**What is expected**
Your reply should consist solely of the number of lines in the data that contain "Returns".
--*--
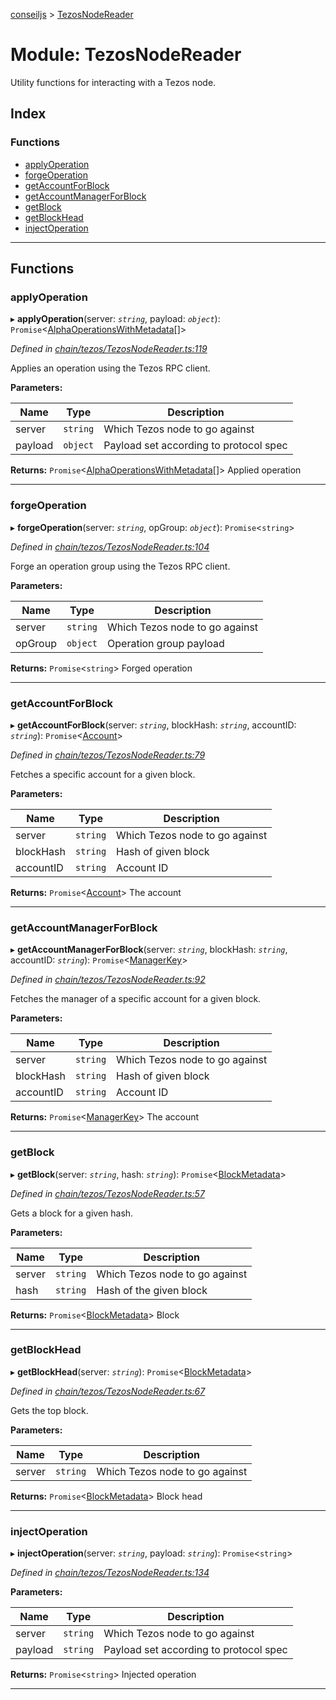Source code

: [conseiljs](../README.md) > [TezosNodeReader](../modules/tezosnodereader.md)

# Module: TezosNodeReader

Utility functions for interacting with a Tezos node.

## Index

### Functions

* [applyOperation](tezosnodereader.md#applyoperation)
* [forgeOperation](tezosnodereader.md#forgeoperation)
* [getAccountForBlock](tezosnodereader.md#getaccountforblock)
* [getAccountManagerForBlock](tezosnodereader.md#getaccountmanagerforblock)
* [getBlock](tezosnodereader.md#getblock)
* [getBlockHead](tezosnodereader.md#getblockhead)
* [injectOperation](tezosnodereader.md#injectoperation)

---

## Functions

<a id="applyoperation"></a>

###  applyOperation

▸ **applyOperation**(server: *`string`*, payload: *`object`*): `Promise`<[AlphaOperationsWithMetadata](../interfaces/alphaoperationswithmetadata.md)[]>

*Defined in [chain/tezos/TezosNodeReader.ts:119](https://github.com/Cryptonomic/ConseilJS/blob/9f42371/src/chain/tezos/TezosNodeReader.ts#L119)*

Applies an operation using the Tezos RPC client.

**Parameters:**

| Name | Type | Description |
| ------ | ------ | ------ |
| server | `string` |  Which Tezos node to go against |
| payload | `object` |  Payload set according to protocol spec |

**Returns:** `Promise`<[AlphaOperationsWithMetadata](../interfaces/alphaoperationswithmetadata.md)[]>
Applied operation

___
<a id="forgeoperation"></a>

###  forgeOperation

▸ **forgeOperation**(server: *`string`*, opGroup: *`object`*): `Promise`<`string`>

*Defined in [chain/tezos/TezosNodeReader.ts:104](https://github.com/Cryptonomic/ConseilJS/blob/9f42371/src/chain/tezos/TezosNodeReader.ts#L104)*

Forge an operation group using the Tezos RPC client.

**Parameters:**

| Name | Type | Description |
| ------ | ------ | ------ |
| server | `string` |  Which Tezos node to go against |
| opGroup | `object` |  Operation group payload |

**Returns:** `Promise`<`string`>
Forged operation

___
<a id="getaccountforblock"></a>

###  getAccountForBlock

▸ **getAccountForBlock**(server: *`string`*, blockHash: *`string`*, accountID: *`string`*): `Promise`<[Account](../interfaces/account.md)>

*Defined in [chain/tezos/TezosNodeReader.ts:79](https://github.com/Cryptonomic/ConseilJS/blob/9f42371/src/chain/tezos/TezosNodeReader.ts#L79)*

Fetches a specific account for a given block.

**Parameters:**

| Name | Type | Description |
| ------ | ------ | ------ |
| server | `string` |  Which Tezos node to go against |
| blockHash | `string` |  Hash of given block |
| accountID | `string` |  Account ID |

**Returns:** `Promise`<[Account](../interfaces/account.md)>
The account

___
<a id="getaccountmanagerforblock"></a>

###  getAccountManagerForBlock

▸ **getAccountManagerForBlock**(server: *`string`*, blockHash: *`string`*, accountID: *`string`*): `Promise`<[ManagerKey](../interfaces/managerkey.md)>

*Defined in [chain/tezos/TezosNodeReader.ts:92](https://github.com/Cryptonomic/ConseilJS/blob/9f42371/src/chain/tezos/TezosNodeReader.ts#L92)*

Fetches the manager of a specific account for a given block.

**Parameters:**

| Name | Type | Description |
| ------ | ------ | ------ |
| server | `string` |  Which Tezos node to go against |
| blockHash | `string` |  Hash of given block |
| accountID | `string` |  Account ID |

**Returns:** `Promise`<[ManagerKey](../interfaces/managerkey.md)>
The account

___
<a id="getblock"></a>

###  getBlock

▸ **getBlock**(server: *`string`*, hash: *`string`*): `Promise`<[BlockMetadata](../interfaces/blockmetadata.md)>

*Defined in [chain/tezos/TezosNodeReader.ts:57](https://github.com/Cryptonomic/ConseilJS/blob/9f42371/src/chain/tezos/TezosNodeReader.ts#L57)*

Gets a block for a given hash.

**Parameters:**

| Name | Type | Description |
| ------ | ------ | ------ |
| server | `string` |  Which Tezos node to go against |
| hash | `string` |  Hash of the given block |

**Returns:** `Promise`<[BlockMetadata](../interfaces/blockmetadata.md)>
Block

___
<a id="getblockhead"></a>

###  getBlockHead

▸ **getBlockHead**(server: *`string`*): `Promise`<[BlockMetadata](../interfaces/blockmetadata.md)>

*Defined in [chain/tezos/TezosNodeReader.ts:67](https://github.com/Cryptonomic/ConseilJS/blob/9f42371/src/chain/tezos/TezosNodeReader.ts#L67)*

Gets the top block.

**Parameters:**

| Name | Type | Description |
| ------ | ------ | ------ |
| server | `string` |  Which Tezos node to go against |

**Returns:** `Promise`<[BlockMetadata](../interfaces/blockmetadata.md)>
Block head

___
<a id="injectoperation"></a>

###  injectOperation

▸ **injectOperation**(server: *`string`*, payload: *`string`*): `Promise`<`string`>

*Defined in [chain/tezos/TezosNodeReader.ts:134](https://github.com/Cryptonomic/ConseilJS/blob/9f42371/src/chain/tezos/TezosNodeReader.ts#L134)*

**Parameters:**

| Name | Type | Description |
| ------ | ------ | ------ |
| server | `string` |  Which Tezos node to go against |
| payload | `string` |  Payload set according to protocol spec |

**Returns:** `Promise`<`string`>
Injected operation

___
--*--
**Exercise result**
7